* INSTRUCTIONS FOR THE TASK
The response should consist of the records that follow, repeated exactly.

* Records from a data source
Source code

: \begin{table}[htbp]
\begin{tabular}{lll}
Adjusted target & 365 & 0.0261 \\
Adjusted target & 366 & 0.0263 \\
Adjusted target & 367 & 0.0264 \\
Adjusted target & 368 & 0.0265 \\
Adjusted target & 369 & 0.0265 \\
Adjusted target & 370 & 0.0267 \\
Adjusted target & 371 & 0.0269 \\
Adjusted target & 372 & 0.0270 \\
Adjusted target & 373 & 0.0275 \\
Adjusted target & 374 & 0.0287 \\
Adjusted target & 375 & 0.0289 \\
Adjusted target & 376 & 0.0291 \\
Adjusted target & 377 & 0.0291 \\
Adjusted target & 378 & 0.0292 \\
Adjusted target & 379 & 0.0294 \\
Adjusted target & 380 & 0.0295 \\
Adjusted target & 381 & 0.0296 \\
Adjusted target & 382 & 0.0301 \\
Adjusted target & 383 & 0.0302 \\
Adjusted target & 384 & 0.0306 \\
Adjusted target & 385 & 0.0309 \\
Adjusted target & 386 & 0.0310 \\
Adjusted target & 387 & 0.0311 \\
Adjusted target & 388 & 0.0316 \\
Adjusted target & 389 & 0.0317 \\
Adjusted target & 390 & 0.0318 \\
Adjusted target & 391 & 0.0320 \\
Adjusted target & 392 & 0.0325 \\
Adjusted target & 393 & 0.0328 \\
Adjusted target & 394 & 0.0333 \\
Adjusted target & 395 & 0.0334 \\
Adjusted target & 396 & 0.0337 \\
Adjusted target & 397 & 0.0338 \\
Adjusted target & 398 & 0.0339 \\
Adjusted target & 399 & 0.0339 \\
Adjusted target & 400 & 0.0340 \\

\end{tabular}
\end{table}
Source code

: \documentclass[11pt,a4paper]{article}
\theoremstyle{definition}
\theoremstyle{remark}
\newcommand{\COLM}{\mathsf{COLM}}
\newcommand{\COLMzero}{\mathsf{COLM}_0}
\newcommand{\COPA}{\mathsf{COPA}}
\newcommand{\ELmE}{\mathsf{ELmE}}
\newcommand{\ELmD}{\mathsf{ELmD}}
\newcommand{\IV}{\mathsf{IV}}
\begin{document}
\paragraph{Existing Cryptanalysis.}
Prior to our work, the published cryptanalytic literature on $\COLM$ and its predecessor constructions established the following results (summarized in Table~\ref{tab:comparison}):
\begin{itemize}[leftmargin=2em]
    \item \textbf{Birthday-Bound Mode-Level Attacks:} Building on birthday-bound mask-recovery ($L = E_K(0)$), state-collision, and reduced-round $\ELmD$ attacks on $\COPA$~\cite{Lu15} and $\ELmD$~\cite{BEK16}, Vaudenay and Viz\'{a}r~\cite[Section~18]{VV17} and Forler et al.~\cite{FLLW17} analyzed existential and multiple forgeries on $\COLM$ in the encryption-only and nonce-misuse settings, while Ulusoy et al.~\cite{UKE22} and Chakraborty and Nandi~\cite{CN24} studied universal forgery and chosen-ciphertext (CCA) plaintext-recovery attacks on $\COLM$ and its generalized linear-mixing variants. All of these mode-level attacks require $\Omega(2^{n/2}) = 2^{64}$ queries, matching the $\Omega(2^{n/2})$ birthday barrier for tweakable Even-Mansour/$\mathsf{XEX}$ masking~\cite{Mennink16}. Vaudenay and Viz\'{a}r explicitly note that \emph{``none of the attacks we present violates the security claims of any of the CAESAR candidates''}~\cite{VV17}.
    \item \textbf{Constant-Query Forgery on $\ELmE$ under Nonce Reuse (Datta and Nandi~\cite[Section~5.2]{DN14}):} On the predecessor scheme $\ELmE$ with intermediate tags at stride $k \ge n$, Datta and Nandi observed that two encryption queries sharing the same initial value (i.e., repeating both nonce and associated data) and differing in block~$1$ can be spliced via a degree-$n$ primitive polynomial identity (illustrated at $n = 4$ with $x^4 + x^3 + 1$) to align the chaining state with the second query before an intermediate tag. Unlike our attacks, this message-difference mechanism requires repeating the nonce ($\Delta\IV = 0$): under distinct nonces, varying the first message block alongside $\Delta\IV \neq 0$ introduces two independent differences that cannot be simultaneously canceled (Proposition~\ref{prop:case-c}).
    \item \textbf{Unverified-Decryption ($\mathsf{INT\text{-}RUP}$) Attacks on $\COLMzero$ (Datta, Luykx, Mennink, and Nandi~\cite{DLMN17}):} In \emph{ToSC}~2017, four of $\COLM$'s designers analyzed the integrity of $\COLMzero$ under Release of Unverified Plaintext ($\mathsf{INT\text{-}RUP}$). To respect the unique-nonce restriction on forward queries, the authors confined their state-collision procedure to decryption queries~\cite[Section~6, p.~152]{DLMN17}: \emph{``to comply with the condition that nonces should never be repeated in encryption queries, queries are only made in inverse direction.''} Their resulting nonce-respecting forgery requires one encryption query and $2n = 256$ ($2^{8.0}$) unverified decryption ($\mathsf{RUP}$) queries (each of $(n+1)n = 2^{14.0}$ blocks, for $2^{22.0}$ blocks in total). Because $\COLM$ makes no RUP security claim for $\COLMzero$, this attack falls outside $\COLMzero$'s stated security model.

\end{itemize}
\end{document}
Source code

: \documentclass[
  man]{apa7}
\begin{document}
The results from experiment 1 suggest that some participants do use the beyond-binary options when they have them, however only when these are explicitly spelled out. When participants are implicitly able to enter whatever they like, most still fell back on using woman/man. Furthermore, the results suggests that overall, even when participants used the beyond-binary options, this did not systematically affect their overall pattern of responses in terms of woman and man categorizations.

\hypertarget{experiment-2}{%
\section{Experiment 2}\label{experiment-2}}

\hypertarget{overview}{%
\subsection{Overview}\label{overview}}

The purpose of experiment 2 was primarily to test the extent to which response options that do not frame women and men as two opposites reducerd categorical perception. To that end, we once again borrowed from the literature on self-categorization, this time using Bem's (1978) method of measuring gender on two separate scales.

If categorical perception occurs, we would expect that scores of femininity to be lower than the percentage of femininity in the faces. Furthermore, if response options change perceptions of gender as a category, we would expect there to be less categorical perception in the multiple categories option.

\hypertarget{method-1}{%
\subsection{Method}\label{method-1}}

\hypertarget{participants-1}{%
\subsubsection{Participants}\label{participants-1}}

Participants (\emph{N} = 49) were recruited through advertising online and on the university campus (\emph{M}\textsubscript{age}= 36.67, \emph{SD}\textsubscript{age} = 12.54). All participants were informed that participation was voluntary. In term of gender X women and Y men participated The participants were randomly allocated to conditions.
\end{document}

* ANSWER TO THIS TASK
Source code

: \begin{table}[htbp]
\begin{tabular}{lll}
Adjusted target & 365 & 0.0261 \\
Adjusted target & 366 & 0.0263 \\
Adjusted target & 367 & 0.0264 \\
Adjusted target & 368 & 0.0265 \\
Adjusted target & 369 & 0.0265 \\
Adjusted target & 370 & 0.0267 \\
Adjusted target & 371 & 0.0269 \\
Adjusted target & 372 & 0.0270 \\
Adjusted target & 373 & 0.0275 \\
Adjusted target & 374 & 0.0287 \\
Adjusted target & 375 & 0.0289 \\
Adjusted target & 376 & 0.0291 \\
Adjusted target & 377 & 0.0291 \\
Adjusted target & 378 & 0.0292 \\
Adjusted target & 379 & 0.0294 \\
Adjusted target & 380 & 0.0295 \\
Adjusted target & 381 & 0.0296 \\
Adjusted target & 382 & 0.0301 \\
Adjusted target & 383 & 0.0302 \\
Adjusted target & 384 & 0.0306 \\
Adjusted target & 385 & 0.0309 \\
Adjusted target & 386 & 0.0310 \\
Adjusted target & 387 & 0.0311 \\
Adjusted target & 388 & 0.0316 \\
Adjusted target & 389 & 0.0317 \\
Adjusted target & 390 & 0.0318 \\
Adjusted target & 391 & 0.0320 \\
Adjusted target & 392 & 0.0325 \\
Adjusted target & 393 & 0.0328 \\
Adjusted target & 394 & 0.0333 \\
Adjusted target & 395 & 0.0334 \\
Adjusted target & 396 & 0.0337 \\
Adjusted target & 397 & 0.0338 \\
Adjusted target & 398 & 0.0339 \\
Adjusted target & 399 & 0.0339 \\
Adjusted target & 400 & 0.0340 \\

\end{tabular}
\end{table}
Source code

: \documentclass[11pt,a4paper]{article}
\theoremstyle{definition}
\theoremstyle{remark}
\newcommand{\COLM}{\mathsf{COLM}}
\newcommand{\COLMzero}{\mathsf{COLM}_0}
\newcommand{\COPA}{\mathsf{COPA}}
\newcommand{\ELmE}{\mathsf{ELmE}}
\newcommand{\ELmD}{\mathsf{ELmD}}
\newcommand{\IV}{\mathsf{IV}}
\begin{document}
\paragraph{Existing Cryptanalysis.}
Prior to our work, the published cryptanalytic literature on $\COLM$ and its predecessor constructions established the following results (summarized in Table~\ref{tab:comparison}):
\begin{itemize}[leftmargin=2em]
    \item \textbf{Birthday-Bound Mode-Level Attacks:} Building on birthday-bound mask-recovery ($L = E_K(0)$), state-collision, and reduced-round $\ELmD$ attacks on $\COPA$~\cite{Lu15} and $\ELmD$~\cite{BEK16}, Vaudenay and Viz\'{a}r~\cite[Section~18]{VV17} and Forler et al.~\cite{FLLW17} analyzed existential and multiple forgeries on $\COLM$ in the encryption-only and nonce-misuse settings, while Ulusoy et al.~\cite{UKE22} and Chakraborty and Nandi~\cite{CN24} studied universal forgery and chosen-ciphertext (CCA) plaintext-recovery attacks on $\COLM$ and its generalized linear-mixing variants. All of these mode-level attacks require $\Omega(2^{n/2}) = 2^{64}$ queries, matching the $\Omega(2^{n/2})$ birthday barrier for tweakable Even-Mansour/$\mathsf{XEX}$ masking~\cite{Mennink16}. Vaudenay and Viz\'{a}r explicitly note that \emph{``none of the attacks we present violates the security claims of any of the CAESAR candidates''}~\cite{VV17}.
    \item \textbf{Constant-Query Forgery on $\ELmE$ under Nonce Reuse (Datta and Nandi~\cite[Section~5.2]{DN14}):} On the predecessor scheme $\ELmE$ with intermediate tags at stride $k \ge n$, Datta and Nandi observed that two encryption queries sharing the same initial value (i.e., repeating both nonce and associated data) and differing in block~$1$ can be spliced via a degree-$n$ primitive polynomial identity (illustrated at $n = 4$ with $x^4 + x^3 + 1$) to align the chaining state with the second query before an intermediate tag. Unlike our attacks, this message-difference mechanism requires repeating the nonce ($\Delta\IV = 0$): under distinct nonces, varying the first message block alongside $\Delta\IV \neq 0$ introduces two independent differences that cannot be simultaneously canceled (Proposition~\ref{prop:case-c}).
    \item \textbf{Unverified-Decryption ($\mathsf{INT\text{-}RUP}$) Attacks on $\COLMzero$ (Datta, Luykx, Mennink, and Nandi~\cite{DLMN17}):} In \emph{ToSC}~2017, four of $\COLM$'s designers analyzed the integrity of $\COLMzero$ under Release of Unverified Plaintext ($\mathsf{INT\text{-}RUP}$). To respect the unique-nonce restriction on forward queries, the authors confined their state-collision procedure to decryption queries~\cite[Section~6, p.~152]{DLMN17}: \emph{``to comply with the condition that nonces should never be repeated in encryption queries, queries are only made in inverse direction.''} Their resulting nonce-respecting forgery requires one encryption query and $2n = 256$ ($2^{8.0}$) unverified decryption ($\mathsf{RUP}$) queries (each of $(n+1)n = 2^{14.0}$ blocks, for $2^{22.0}$ blocks in total). Because $\COLM$ makes no RUP security claim for $\COLMzero$, this attack falls outside $\COLMzero$'s stated security model.

\end{itemize}
\end{document}
Source code

: \documentclass[
  man]{apa7}
\begin{document}
The results from experiment 1 suggest that some participants do use the beyond-binary options when they have them, however only when these are explicitly spelled out. When participants are implicitly able to enter whatever they like, most still fell back on using woman/man. Furthermore, the results suggests that overall, even when participants used the beyond-binary options, this did not systematically affect their overall pattern of responses in terms of woman and man categorizations.

\hypertarget{experiment-2}{%
\section{Experiment 2}\label{experiment-2}}

\hypertarget{overview}{%
\subsection{Overview}\label{overview}}

The purpose of experiment 2 was primarily to test the extent to which response options that do not frame women and men as two opposites reducerd categorical perception. To that end, we once again borrowed from the literature on self-categorization, this time using Bem's (1978) method of measuring gender on two separate scales.

If categorical perception occurs, we would expect that scores of femininity to be lower than the percentage of femininity in the faces. Furthermore, if response options change perceptions of gender as a category, we would expect there to be less categorical perception in the multiple categories option.

\hypertarget{method-1}{%
\subsection{Method}\label{method-1}}

\hypertarget{participants-1}{%
\subsubsection{Participants}\label{participants-1}}

Participants (\emph{N} = 49) were recruited through advertising online and on the university campus (\emph{M}\textsubscript{age}= 36.67, \emph{SD}\textsubscript{age} = 12.54). All participants were informed that participation was voluntary. In term of gender X women and Y men participated The participants were randomly allocated to conditions.
\end{document}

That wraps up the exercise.